Here is a link to the multimedia project I found on the Los Angeles Times website. Just scroll down to the bottom of the page.

I liked how they incorporated the pictures into their project. It gave me time to process the story better because they acted as a breath or break. The natural audio was also a big plus because a lot of the stories I found incorporated music which I thought in most cases was unnecessary. I think the interviews were done in a room with a buzzing light or something because there was a noise on the audio track which was kind of distracting. Otherwise, it was well done.

Video Interview

Interview with classmate Christie Megura.

For this assignment we used a green screen for the interview. Yes, that black background was actually green when I shot it. Crazy right?!

My reading on the green screen was around f/4.8 for each corner. I set the camera to ISO 1600 and the white balance on ambient light. I metered the bright side of her face at f/5.6 and the shadowed side at f/2.8. I ended up shooting the video at f/6.3 at 1/30 of a second.

If I were to shoot this again I would have framed her a bit closer and more centered. I think she was a bit too far to one side.

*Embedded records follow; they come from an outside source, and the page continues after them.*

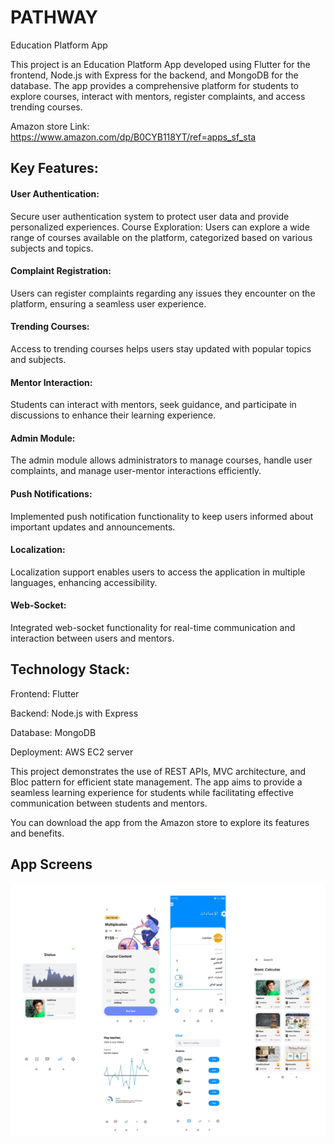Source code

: # PATHWAY


Education Platform App

This project is an Education Platform App developed using Flutter for the frontend, Node.js with Express for the backend, and MongoDB for the database. The app provides a comprehensive platform for students to explore courses, interact with mentors, register complaints, and access trending courses.

Amazon store Link: https://www.amazon.com/dp/B0CYB118YT/ref=apps_sf_sta

## Key Features:

#### User Authentication:
Secure user authentication system to protect user data and provide personalized experiences.
Course Exploration:
Users can explore a wide range of courses available on the platform, categorized based on various subjects and topics.

#### Complaint Registration:
Users can register complaints regarding any issues they encounter on the platform, ensuring a seamless user experience.

#### Trending Courses:
Access to trending courses helps users stay updated with popular topics and subjects.

#### Mentor Interaction:
Students can interact with mentors, seek guidance, and participate in discussions to enhance their learning experience.

#### Admin Module:
The admin module allows administrators to manage courses, handle user complaints, and manage user-mentor interactions efficiently.

#### Push Notifications:
Implemented push notification functionality to keep users informed about important updates and announcements.

#### Localization:
Localization support enables users to access the application in multiple languages, enhancing accessibility.

#### Web-Socket:
 Integrated web-socket functionality for real-time communication and interaction between users and mentors.

## Technology Stack:

Frontend: Flutter

Backend: Node.js with Express

Database: MongoDB

Deployment: AWS EC2 server

This project demonstrates the use of REST APIs, MVC architecture, and Bloc pattern for efficient state management. The app aims to provide a seamless learning experience for students while facilitating effective communication between students and mentors.

You can download the app from the Amazon store to explore its features and benefits.

## App Screens

![asset](asset\pathway_screens.png)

For the audio, we tested the mics and from the camera playback they sounded fine. I also did a silence test to see if it was picking up on the ambient sound outside and the bars on the audio display didn’t move so I assumed it wasn’t reading anything. I was wrong:( When I played it back in Final Cut I could hear some of the students that were talking outside of the interview room but in my final clip it’s hard to notice.

One problem I found with the chroma key, the tool to change the green screen color, is that Christie was wearing a black shirt so when I changed the background to black her body disappeared almost entirely except for the highlights on her clothes. I brightened her a bit in color correction mode and that looked fine on the computers in the photolab but when I played it back at home she looked a little abnormally bright. I think it would have been perfect otherwise. I like how the fades and transitions worked out. She was a pretty good interviewee too.



Multiple Flash


Lighting Diagram

Dance and gymnastics instructor Ken Braso teaches his advanced ballet class at Dancearts of Columbia. He moved to Dancearts two years ago.

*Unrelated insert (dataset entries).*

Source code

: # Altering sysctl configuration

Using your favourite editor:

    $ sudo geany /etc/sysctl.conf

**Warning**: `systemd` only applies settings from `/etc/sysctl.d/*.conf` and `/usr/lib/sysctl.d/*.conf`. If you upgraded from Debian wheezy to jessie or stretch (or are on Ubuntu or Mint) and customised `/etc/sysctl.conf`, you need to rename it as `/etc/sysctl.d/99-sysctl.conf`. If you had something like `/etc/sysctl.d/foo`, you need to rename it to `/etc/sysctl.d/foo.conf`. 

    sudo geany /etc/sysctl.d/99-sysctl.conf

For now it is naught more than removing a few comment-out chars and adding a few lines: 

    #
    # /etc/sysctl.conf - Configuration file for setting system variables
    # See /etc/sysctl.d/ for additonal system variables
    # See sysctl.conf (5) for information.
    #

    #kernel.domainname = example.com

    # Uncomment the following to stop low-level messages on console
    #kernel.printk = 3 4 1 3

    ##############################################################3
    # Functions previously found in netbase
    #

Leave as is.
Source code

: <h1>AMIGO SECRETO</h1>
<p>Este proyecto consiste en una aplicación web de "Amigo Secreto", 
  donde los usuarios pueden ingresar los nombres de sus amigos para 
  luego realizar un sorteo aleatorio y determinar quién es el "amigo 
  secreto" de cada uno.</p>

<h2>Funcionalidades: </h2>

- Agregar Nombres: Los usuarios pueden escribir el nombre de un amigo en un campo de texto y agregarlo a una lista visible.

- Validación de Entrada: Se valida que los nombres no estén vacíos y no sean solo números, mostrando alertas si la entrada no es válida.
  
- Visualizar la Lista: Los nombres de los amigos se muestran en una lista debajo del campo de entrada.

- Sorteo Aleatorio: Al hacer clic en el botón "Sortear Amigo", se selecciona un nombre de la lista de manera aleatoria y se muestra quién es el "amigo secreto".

My classmate Sara and I shot at a dance studio called Dancearts of Columbia. The room had a mirrored wall along one entire side and the rest of the room was white. We were in a giant soft box. I decided with the ballet theme it was time to play with some shadows for intensity. I set the stationary flash in the back right corner of the studio pointing toward almost the center of the room. I set that to be my key light and boosted it up about two exposures. I kept one flash on camera to use as a fill light. The flash on the camera was at a negative one exposure at ¼ power and I usually bounced it. The lights in the room were fluorescent so there was a little mixing of light but I believe I closed off my lens enough so that it wasn’t bothersome. I was usually shooting at ISO 100, f/6.3 and between 1/100 to 1/250 of a second.

For my select I caught a little more shadow than I would have liked but I think the picture is very journalistic. The other pictures I liked just didn’t have that interaction I wanted.

Ballet students leap into the air during an exercise.

Advanced ballet students using a bar for balance as they practice.

Outtakes from Painting with Light

Painting with Light

Lighting Diagram

An instrument produces more than just sound. The color of music can be determined by the high or low sound of the instrument. Katy Mooney, a member of Marching Mizzou, stands outside at Stephens Lake Park playing the trumpet, which is known to produce the color red.

Our goal was to show how the tones of different musical instruments represent different colors. In our case, the trumpet elicits a red tone. The camera settings were at ISO100, f/11, and the exposure was for 90 seconds. One person used a miniature led flashlight with a red gel to outline the trumpeter and the trumpet. After the outline was complete, the subject was flashed with no gel. The subject then moved while the roof was painted with a blue gelled flash.